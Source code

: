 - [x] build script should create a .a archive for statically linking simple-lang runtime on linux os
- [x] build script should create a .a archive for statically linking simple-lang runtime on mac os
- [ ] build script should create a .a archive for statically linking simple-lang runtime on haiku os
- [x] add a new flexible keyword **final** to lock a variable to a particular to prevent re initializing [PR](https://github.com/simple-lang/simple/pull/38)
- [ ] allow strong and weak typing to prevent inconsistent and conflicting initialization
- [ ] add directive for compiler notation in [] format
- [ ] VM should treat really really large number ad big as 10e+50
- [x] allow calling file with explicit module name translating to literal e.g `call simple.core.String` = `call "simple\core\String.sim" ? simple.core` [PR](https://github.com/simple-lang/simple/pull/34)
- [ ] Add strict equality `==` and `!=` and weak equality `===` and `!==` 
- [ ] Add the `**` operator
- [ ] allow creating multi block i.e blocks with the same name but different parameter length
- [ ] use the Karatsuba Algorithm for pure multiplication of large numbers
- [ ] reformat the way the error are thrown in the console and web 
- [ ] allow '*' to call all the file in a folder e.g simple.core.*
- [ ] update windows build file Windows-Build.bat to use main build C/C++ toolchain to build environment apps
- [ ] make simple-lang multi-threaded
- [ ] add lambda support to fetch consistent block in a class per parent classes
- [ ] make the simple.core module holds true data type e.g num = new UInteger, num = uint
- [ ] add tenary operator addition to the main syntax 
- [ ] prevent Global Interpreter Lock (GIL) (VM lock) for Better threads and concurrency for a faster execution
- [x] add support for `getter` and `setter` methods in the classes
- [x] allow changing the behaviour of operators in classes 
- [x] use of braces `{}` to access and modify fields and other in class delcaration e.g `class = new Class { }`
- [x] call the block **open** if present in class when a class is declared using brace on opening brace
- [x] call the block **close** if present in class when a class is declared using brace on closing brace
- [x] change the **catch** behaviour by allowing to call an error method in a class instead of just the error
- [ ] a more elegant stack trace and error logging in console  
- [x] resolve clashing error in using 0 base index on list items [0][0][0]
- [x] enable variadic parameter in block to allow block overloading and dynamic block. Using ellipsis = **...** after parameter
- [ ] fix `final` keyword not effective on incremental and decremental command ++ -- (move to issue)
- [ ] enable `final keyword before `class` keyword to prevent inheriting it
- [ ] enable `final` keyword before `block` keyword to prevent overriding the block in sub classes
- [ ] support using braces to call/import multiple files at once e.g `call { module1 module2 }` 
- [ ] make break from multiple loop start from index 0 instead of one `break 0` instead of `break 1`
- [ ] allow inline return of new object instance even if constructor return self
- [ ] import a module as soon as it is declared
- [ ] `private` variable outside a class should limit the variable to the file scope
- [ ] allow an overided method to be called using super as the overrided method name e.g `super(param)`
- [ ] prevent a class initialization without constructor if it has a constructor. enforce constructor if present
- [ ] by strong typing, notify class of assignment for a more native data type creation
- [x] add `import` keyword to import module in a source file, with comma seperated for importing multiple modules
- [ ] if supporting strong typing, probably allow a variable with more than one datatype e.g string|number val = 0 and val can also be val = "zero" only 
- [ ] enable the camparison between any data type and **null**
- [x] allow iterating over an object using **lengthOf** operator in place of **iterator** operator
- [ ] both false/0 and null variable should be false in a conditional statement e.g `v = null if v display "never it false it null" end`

**YOUR GOAL:** Please transcribe the data above without changes, from its first line to its "- [ ] build" line, and leave out anything past that.

**ANSWER TO THIS PROBLEM:**
Source code

: - [x] build script should create a .a archive for statically linking simple-lang runtime on linux os
- [x] build script should create a .a archive for statically linking simple-lang runtime on mac os
- [ ] build script should create a .a archive for statically linking simple-lang runtime on haiku os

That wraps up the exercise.